• spondyloarthritis
• ankylosing spondylitis
• epidemiology

We read with interest the letter by Wallman et al, that reported the prevalence of irritable bowel syndrome (IBS) in patients with axial spondyloarthritis (axial SpA).1 The authors present data from the population based SPondylARtrit TvÄrsnittsKohort Universitetssjukhuset i Skåne (SPARTAKUS) study,2 showing that symptoms meeting IBS criteria were significantly more frequent among patients with axial SpA without known inflammatory bowel diseases (IBD) (30%), than in controls (16%; OR: 2.5 (95% CI 1.1 to 5.7)). Authors conclude that IBS may be an overlooked frequent comorbidity of axial SpA warranting further research and increased awareness. In our view, this suggested high prevalence of IBS in patients with axial SpA might be overestimated for multiple reasons. Even though Wallman et al discussed the limitations of their approach, we would weight them differently resulting in a different appraisal.

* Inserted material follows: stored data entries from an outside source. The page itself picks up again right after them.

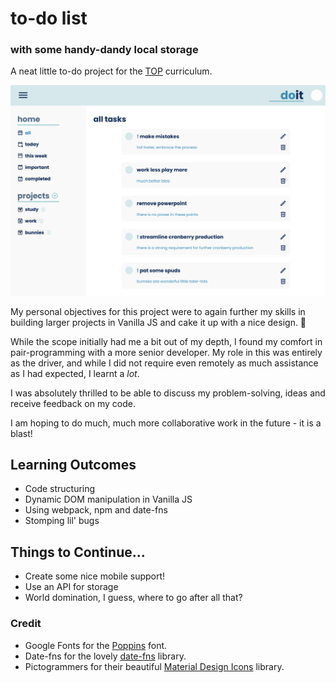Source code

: # to-do list

### with some handy-dandy local storage

A neat little to-do project for the [TOP](https://www.theodinproject.com/) curriculum.


![image](preview.PNG)

My personal objectives for this project were to again further my skills in building larger projects in Vanilla JS and cake it up with a nice design. 🎂

While the scope initially had me a bit out of my depth, I found my comfort in pair-programming with a more senior developer.
My role in this was entirely as the driver, and while I did not require even remotely as much assistance as I had expected, 
I learnt a *lot*.

I was absolutely thrilled to be able to discuss my problem-solving, ideas and receive feedback on my code.

I am hoping to do much, much more collaborative work in the future - it is a blast!

## Learning Outcomes

- Code structuring
- Dynamic DOM manipulation in Vanilla JS
- Using webpack, npm and date-fns
- Stomping lil' bugs

## Things to Continue...

- Create some nice mobile support!
- Use an API for storage
- World domination, I guess, where to go after all that?

### Credit

- Google Fonts for the <a href="https://fonts.google.com/specimen/Poppins">Poppins</a> font.
- Date-fns for the lovely <a href="https://date-fns.org/">date-fns</a> library.
- Pictogrammers for their beautiful <a href="https://pictogrammers.com/">Material Design Icons</a> library.


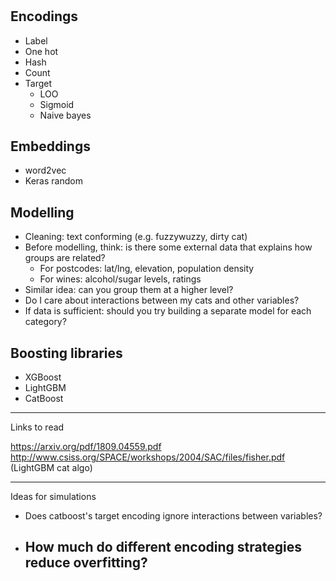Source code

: #

## Encodings

- Label
- One hot
- Hash
- Count
- Target
  - LOO
  - Sigmoid
  - Naive bayes

## Embeddings

- word2vec
- Keras random

## Modelling

- Cleaning: text conforming (e.g. fuzzywuzzy, dirty cat)
- Before modelling, think: is there some external data that explains how groups are related?
  - For postcodes: lat/lng, elevation, population density
  - For wines: alcohol/sugar levels, ratings
- Similar idea: can you group them at a higher level?
- Do I care about interactions between my cats and other variables?
- If data is sufficient: should you try building a separate model for each category?

## Boosting libraries

- XGBoost
- LightGBM
- CatBoost

---

Links to read

https://arxiv.org/pdf/1809.04559.pdf
http://www.csiss.org/SPACE/workshops/2004/SAC/files/fisher.pdf (LightGBM cat algo)

---

Ideas for simulations

- Does catboost's target encoding ignore interactions between variables?
- How much do different encoding strategies reduce overfitting?
  - 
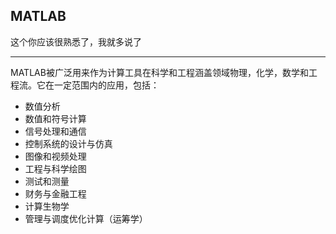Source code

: ## MATLAB

这个你应该很熟悉了，我就多说了

------

MATLAB被广泛用来作为计算工具在科学和工程涵盖领域物理，化学，数学和工程流。它在一定范围内的应用，包括：

- 数值分析
- 数值和符号计算
- 信号处理和通信
- 控制系统的设计与仿真
- 图像和视频处理
- 工程与科学绘图
- 测试和测量
- 财务与金融工程
- 计算生物学
- 管理与调度优化计算（运筹学）


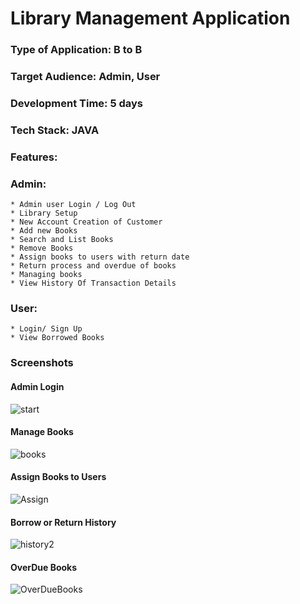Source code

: # Library Management Application
### Type of Application: B to B
### Target Audience: Admin, User
### Development Time: 5 days
### Tech Stack: JAVA

### Features:
### Admin:
	* Admin user Login / Log Out
	* Library Setup
	* New Account Creation of Customer
	* Add new Books
	* Search and List Books
	* Remove Books
	* Assign books to users with return date
	* Return process and overdue of books
	* Managing books
	* View History Of Transaction Details 
	
### User:
	* Login/ Sign Up
	* View Borrowed Books

### Screenshots
#### Admin Login
![start](https://github.com/Nivetha42/LibraryManagement/assets/143746667/d9f61943-2fa2-403e-a686-dc200a7b303b)
#### Manage Books
![books](https://github.com/Nivetha42/LibraryManagement/assets/143746667/3dff63fe-21fb-4355-8b12-4ee40c16b43c)
#### Assign Books to Users
![Assign](https://github.com/Nivetha42/LibraryManagement/assets/143746667/bdafac8f-de0c-41b6-b438-9abcaaf709ca)
#### Borrow or Return History
![history2](https://github.com/Nivetha42/LibraryManagement/assets/143746667/5e429b08-962c-4709-9682-e42d655c9098)
#### OverDue Books
![OverDueBooks](https://github.com/Nivetha42/LibraryManagement/assets/143746667/2e6ede04-7e4d-404e-9b22-9014f7b78c9d)

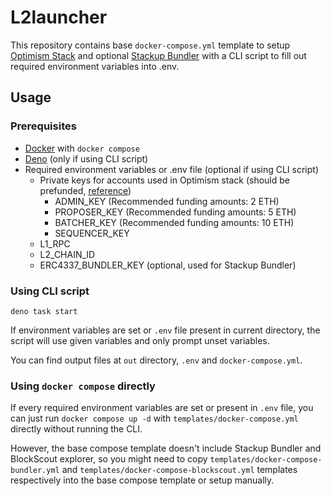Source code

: # L2launcher

This repository contains base `docker-compose.yml` template to setup [Optimism Stack] and optional
[Stackup Bundler] with a CLI script to fill out required environment variables into .env.

[Optimism Stack]: https://stack.optimism.io/
[Stackup Bundler]: https://github.com/stackup-wallet/stackup-bundler

## Usage

### Prerequisites

- [Docker] with `docker compose`
- [Deno] (only if using CLI script)
- Required environment variables or .env file (optional if using CLI script)
  - Private keys for accounts used in Optimism stack (should be prefunded, [reference])
    - ADMIN_KEY (Recommended funding amounts: 2 ETH)
    - PROPOSER_KEY (Recommended funding amounts: 5 ETH)
    - BATCHER_KEY (Recommended funding amounts: 10 ETH)
    - SEQUENCER_KEY
  - L1_RPC
  - L2_CHAIN_ID
  - ERC4337_BUNDLER_KEY (optional, used for Stackup Bundler)

[Docker]: https://docs.docker.com/engine/install/
[Deno]: https://deno.com/
[reference]: https://stack.optimism.io/docs/build/getting-started/#generate-some-keys

### Using CLI script

`deno task start`

If environment variables are set or `.env` file present in current directory, the script will use
given variables and only prompt unset variables.

You can find output files at `out` directory, `.env` and `docker-compose.yml`.

### Using `docker compose` directly

If every required environment variables are set or present in `.env` file, you can just run
`docker compose up -d` with `templates/docker-compose.yml` directly without running the CLI.

However, the base compose template doesn't include Stackup Bundler and BlockScout explorer, so you
might need to copy `templates/docker-compose-bundler.yml` and
`templates/docker-compose-blockscout.yml` templates respectively into the base compose template or
setup manually.
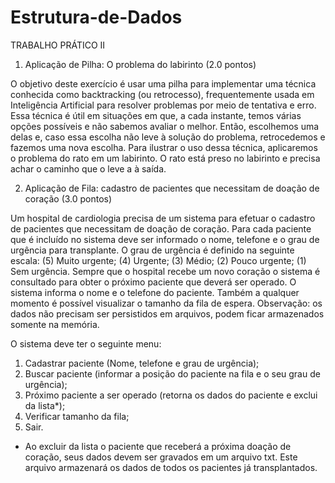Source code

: # Estrutura-de-Dados

TRABALHO PRÁTICO II
  1. Aplicação de Pilha: O problema do labirinto (2.0 pontos)
  
  O objetivo deste exercício é usar uma pilha para implementar uma técnica conhecida como backtracking (ou retrocesso), frequentemente usada em Inteligência Artificial para resolver problemas por meio de tentativa e erro. Essa técnica é útil em situações em que, a cada instante, temos várias opções possíveis e não sabemos avaliar o melhor. Então, escolhemos uma delas e, caso essa escolha não leve à solução do problema, retrocedemos e fazemos uma nova escolha.
Para ilustrar o uso dessa técnica, aplicaremos o problema do rato em um labirinto. O rato está preso no labirinto e precisa achar o caminho que o leve a à saída.


2. Aplicação de Fila: cadastro de pacientes que necessitam de doação de coração (3.0 pontos)

  Um hospital de cardiologia precisa de um sistema para efetuar o cadastro de pacientes que necessitam de doação de coração. Para cada paciente que é incluído no sistema deve ser informado o nome, telefone e o grau de urgência para transplante. O grau de urgência é definido na seguinte escala: (5) Muito urgente; (4) Urgente; (3) Médio; (2) Pouco urgente; (1) Sem urgência.
Sempre que o hospital recebe um novo coração o sistema é consultado para obter o próximo paciente que deverá ser operado. O sistema informa o nome e o telefone do paciente. Também a qualquer momento é possível visualizar o tamanho da fila de espera. Observação: os
dados não precisam ser persistidos em arquivos, podem ficar armazenados somente na memória. 

O sistema deve ter o seguinte menu:

1. Cadastrar paciente (Nome, telefone e grau de urgência);
2. Buscar paciente (informar a posição do paciente na fila e o seu grau de urgência);
3. Próximo paciente a ser operado (retorna os dados do paciente e exclui da lista*);
4. Verificar tamanho da fila;
5. Sair.
* Ao excluir da lista o paciente que receberá a próxima doação de coração, seus dados devem ser gravados em um arquivo txt. Este arquivo armazenará os dados de todos os pacientes já transplantados.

First, the clinically evident IBD is present in 6%–14% of axial SpA patients, undiagnosed in a significant part of them.3 Microscopic gut inflammation—which does not have to be associated with a pronounced clinical picture of IBD—is even more common, reaching around 60% in axial SpA patients.3 As IBD was solely retrospectively excluded based on the clinical history in the study population of patients with axial SpA, with no endoscopy performed, symptoms meeting IBS criteria could also be explained by the presence of an undiagnosed IBD in this group of patients. Authors speculate that it is not likely based on no differences in IBS symptoms between patients with axial SpA with elevated versus normal C-reactive protein (CRP) and faecal calprotectin levels. However, both CRP and faecal calprotectin levels may be elevated in patients with axial SpA even without IBD.4 At the same time, more than 40% of the axial SpA patients included in the SPARTAKUS study were treated with tumour necrosis factor inhibitors,2 that could influence bothCRP and faecal calprotectin levels.

Second, the authors report that abdominal symptoms were observed almost twice more frequently in patients receiving non-steroid anti-inflammatory drugs (NSAID). Furthermore, NSAID related microscopic colitis or known side effects similar to IBD and IBS symptoms were not excluded as well.

Third and most importantly, authors defined IBS as gut symptoms meeting ROME III criteria for IBS.5 According to these criteria, IBS should be a diagnosis of exclusion and may be considered when other potential causes for bowel symptoms were actively excluded. Given that, using these criteria in such a retrospective analysis—where exclusion of other causes of bowel symptoms that may be attributable to IBD is not fully possible—can lead to false conclusions.

Therefore, we think that the prevalence of IBS presented by the authors may be overestimated—given the fact, that in the described setting other explanations of bowel symptoms are more likely—and should therefore be handled with caution. Making the diagnosis of IBS in a clinical context of axial SpA without performing the full diagnostic work-up and having full information (eg, endoscopy) one could miss IBD as a manifestation of axial SpA or side effects of NSAIDs treatment that in both cases would have relevance for the proper management strategy.